Last month, Judge Rangos of the Allegheny County Court of Common Pleas ordered a Court Watch staff member to be removed from her courtroom because of … a t-shirt. The shirt in question bore the slogan for Solidarity Not Solitary, our statewide campaign against solitary confinement in Pennsylvania carceral facilities. 

The reason? The shirt was “too political”, the bailiff reported Rangos had said. 

Though our staffer wore the same shirt in two other courtrooms, only Rangos objected. Our staff member was allowed back into the courtroom, only after turning the shirt inside out.

To be clear, one has every right to wear that shirt in the courtroom. There are courthouse rules about “appropriate” attire that list the types of clothing that are forbidden (for being overly casual or revealing). They also forbid t-shirts with “inappropriate language, pictures, or logos.” 

But there is no rule about political expression because that’s a First Amendment right. Moreover, court watchers have seen people wearing shirts that support right-wing candidates and ideas who have not been removed. 

That should be the bottom line. Constitutional rights. Fairness. 

But in this system, those with power make the rules.

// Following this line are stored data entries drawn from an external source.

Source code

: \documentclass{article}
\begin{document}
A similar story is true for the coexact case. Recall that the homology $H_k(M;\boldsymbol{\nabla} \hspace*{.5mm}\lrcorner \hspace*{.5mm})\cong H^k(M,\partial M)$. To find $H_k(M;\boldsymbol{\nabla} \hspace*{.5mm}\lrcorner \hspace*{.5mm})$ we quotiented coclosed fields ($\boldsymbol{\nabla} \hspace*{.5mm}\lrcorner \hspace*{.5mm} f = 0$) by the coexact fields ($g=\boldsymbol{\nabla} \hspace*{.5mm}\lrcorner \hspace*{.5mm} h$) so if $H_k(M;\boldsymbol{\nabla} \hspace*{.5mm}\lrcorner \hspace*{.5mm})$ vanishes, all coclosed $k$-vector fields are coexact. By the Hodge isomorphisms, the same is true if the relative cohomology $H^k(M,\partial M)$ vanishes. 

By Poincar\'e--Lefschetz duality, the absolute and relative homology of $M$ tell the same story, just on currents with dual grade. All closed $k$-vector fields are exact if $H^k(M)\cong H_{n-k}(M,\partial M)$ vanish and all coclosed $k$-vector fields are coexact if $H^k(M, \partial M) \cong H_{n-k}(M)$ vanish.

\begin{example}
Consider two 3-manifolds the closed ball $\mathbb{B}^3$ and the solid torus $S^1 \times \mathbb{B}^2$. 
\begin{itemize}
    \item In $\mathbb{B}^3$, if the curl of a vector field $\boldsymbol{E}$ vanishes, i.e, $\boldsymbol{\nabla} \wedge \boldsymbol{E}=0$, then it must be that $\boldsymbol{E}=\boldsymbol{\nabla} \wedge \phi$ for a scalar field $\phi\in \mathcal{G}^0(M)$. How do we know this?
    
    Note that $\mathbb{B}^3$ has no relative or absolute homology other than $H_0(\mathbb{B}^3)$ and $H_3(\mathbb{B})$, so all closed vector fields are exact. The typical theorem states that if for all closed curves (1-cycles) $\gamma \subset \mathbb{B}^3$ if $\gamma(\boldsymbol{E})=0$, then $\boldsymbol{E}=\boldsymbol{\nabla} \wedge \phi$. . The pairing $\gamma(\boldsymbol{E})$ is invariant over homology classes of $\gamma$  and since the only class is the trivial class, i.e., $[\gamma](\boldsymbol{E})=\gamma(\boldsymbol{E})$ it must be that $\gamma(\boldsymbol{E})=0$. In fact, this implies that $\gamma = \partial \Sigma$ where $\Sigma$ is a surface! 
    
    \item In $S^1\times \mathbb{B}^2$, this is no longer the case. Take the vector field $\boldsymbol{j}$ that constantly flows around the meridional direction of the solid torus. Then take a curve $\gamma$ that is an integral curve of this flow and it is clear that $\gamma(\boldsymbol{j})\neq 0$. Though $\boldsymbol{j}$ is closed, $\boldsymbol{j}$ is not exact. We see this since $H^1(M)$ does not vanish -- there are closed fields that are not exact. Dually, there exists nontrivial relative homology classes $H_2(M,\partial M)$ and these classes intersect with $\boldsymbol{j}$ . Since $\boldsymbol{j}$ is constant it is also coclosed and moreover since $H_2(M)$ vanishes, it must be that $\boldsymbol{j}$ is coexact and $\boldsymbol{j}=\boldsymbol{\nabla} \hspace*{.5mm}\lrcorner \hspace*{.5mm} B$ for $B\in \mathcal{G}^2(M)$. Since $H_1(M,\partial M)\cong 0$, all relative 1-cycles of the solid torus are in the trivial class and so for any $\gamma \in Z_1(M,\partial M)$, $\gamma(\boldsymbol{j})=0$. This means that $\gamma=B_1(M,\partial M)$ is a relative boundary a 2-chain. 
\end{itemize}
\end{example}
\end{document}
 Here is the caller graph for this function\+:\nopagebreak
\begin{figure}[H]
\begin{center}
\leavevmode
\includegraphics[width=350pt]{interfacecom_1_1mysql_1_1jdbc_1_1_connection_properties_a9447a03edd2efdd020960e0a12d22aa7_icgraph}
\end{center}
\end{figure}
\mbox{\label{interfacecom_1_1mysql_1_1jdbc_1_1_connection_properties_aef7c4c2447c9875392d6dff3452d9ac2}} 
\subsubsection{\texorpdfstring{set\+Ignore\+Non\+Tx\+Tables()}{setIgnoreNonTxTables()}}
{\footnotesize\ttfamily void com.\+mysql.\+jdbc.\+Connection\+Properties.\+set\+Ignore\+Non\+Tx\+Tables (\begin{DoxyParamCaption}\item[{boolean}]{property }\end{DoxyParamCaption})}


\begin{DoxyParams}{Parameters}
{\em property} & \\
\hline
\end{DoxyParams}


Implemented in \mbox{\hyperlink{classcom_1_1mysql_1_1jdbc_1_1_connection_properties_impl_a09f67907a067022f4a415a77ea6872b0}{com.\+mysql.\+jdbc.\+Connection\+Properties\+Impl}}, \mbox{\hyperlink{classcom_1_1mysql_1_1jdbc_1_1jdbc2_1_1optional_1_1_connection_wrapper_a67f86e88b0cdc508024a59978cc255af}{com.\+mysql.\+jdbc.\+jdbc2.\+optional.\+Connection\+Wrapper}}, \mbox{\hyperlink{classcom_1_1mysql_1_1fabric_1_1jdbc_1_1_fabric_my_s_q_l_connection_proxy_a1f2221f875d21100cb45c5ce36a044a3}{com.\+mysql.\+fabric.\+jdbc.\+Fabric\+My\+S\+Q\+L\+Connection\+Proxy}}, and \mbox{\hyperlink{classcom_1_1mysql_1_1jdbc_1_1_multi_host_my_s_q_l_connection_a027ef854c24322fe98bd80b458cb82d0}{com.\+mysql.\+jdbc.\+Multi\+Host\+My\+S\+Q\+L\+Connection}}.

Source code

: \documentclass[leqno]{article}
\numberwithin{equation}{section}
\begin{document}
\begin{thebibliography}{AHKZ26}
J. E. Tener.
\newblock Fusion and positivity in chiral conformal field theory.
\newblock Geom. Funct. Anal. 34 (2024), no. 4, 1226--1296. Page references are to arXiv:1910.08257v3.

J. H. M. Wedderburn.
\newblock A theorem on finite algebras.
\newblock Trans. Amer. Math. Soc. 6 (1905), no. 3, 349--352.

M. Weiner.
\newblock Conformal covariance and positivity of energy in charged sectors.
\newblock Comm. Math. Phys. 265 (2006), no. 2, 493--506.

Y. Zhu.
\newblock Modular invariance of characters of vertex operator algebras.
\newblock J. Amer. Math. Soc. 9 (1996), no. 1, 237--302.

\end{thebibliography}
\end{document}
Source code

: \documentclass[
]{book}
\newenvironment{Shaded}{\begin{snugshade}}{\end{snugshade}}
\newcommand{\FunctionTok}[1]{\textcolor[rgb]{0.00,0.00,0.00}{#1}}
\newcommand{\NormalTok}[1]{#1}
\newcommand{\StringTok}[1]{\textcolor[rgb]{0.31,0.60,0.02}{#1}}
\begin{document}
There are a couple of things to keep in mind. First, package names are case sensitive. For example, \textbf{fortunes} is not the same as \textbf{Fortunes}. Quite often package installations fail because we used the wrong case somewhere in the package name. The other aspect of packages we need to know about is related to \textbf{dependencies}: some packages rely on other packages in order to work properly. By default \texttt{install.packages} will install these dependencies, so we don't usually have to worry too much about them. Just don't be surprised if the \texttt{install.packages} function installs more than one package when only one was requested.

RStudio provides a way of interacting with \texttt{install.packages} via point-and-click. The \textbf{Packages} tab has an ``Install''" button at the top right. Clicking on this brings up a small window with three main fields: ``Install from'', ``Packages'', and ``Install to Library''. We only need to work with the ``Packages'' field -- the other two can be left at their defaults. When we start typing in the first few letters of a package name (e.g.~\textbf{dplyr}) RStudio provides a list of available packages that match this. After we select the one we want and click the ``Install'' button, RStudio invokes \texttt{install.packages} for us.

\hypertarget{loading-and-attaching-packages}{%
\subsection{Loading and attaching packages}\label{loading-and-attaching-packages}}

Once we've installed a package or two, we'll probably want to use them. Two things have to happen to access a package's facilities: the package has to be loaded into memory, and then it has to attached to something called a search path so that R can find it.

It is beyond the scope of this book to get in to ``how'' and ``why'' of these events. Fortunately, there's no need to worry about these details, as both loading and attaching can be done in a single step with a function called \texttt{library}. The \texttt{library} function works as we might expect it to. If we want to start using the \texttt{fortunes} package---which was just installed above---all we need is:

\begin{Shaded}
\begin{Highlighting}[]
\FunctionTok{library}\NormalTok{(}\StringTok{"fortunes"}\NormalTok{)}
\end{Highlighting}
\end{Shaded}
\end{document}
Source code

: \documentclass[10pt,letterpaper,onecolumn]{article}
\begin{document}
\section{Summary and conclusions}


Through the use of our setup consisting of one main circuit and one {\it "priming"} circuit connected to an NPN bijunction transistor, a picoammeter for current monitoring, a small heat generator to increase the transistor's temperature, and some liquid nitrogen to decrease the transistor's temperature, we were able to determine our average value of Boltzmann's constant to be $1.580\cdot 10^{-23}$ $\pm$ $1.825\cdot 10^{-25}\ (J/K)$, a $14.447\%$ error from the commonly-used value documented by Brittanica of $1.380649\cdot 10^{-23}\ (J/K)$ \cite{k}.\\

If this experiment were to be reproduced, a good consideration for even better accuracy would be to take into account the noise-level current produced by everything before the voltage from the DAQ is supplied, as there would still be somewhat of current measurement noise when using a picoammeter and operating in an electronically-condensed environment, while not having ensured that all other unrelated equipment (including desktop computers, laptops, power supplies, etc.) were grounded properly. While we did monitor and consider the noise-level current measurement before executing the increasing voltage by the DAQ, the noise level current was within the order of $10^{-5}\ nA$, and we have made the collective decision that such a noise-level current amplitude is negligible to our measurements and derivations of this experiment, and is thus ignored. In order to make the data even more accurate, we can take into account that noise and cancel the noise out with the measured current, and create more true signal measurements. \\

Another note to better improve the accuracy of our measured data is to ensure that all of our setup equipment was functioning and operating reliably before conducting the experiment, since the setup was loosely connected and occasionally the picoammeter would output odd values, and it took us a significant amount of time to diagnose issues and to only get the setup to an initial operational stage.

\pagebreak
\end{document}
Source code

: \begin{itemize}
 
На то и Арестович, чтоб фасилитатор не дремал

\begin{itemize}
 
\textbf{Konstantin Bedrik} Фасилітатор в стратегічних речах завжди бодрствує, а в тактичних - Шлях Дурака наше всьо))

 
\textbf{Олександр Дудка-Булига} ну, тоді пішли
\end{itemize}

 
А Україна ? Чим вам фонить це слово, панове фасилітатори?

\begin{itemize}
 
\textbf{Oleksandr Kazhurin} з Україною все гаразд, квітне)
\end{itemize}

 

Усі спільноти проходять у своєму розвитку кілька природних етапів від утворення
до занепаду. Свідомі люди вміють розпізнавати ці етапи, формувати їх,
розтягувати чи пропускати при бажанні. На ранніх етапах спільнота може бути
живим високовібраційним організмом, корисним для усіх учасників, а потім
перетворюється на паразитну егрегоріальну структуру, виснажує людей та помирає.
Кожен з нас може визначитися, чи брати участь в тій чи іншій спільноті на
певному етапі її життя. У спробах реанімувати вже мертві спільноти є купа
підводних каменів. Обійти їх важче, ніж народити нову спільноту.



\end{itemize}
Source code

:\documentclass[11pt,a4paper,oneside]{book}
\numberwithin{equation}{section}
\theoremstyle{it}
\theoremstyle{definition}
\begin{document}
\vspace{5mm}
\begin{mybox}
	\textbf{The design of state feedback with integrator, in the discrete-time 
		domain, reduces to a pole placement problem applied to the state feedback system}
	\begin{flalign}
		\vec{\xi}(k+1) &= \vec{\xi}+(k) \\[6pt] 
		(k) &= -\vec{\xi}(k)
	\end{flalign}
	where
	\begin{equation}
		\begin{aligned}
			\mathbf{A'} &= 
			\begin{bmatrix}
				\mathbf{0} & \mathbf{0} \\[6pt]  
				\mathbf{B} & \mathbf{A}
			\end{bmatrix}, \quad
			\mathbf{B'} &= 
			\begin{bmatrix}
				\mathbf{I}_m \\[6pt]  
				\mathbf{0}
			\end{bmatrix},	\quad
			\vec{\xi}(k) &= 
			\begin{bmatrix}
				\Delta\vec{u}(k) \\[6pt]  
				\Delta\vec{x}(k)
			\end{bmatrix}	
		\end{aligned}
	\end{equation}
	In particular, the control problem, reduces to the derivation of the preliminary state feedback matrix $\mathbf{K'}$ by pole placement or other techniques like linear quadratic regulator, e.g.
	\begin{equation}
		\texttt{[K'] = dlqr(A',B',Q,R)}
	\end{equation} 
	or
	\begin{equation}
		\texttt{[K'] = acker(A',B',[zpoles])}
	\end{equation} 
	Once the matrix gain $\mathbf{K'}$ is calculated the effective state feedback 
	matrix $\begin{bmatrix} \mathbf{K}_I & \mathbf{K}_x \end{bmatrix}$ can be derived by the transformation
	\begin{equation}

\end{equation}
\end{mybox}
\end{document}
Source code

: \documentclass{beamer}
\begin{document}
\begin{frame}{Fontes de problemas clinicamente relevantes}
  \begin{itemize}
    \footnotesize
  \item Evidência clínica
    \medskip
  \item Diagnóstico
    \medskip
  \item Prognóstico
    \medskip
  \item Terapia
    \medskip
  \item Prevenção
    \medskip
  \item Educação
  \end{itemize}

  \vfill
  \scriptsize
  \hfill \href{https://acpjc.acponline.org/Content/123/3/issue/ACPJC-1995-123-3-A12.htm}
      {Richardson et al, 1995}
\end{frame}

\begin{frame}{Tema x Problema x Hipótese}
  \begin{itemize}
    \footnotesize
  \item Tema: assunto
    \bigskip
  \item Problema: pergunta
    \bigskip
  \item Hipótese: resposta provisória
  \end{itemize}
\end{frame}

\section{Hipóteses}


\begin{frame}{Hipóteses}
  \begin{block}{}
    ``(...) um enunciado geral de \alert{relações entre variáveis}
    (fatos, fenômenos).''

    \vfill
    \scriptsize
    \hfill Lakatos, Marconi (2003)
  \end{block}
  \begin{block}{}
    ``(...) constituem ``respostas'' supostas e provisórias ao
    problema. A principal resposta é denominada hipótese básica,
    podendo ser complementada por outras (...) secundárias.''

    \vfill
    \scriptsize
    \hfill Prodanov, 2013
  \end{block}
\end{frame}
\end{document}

Why ban a shirt supporting basic human rights? For over a century, solitary confinement has been recognized as torturous, including by the United Nations. Yet, at any given time, more than 2,000 Pennsylvanians are being held in solitary—typically for offenses as minor as having a ketchup packet, or due to understaffing, or because a guard just felt like it.  Last week, ALC, allies, formerly incarcerated people & their families rallied in Harrisburg in support of a forthcoming state bill that would put limits on the use of solitary confinement in PA county jails, state prisons, and detention facilities.

Judge Rangos finds this issue too political? Our entire carceral system is political. Historically underserved communities starved of resources while bearing the brunt of aggressive policing is political. The rampant overrepresentation of people of color, people with mental illness and disabilities, and LGBTQ+ people in jails and prisons – and in solitary confinement! – is political. The decision to have carceral facilities that function as sites of torture is political.

Any official charged with serving the public must recognize that their actions are inherently political, including banning a t-shirt from a courtroom.

And if they don’t? Well, this is yet another example of why we need more eyes in the court. 

Court Watch observes court proceedings to document what is happening to our neighbors caught up in the system. Without those eyes & ears, and even with them, miscarriages of justice are rampant. Both children & adults appearing before the bench are regularly treated as second-class subjects to be disposed of, without the barest semblance of fairness & compassion, much less justice. Data we’ve collected on court proceedings appear in reports we’ve issued in recent years. And placing our bodies in space lends support to those ensnared by the system, making a palpable shift in the courtroom environment, as it did that day.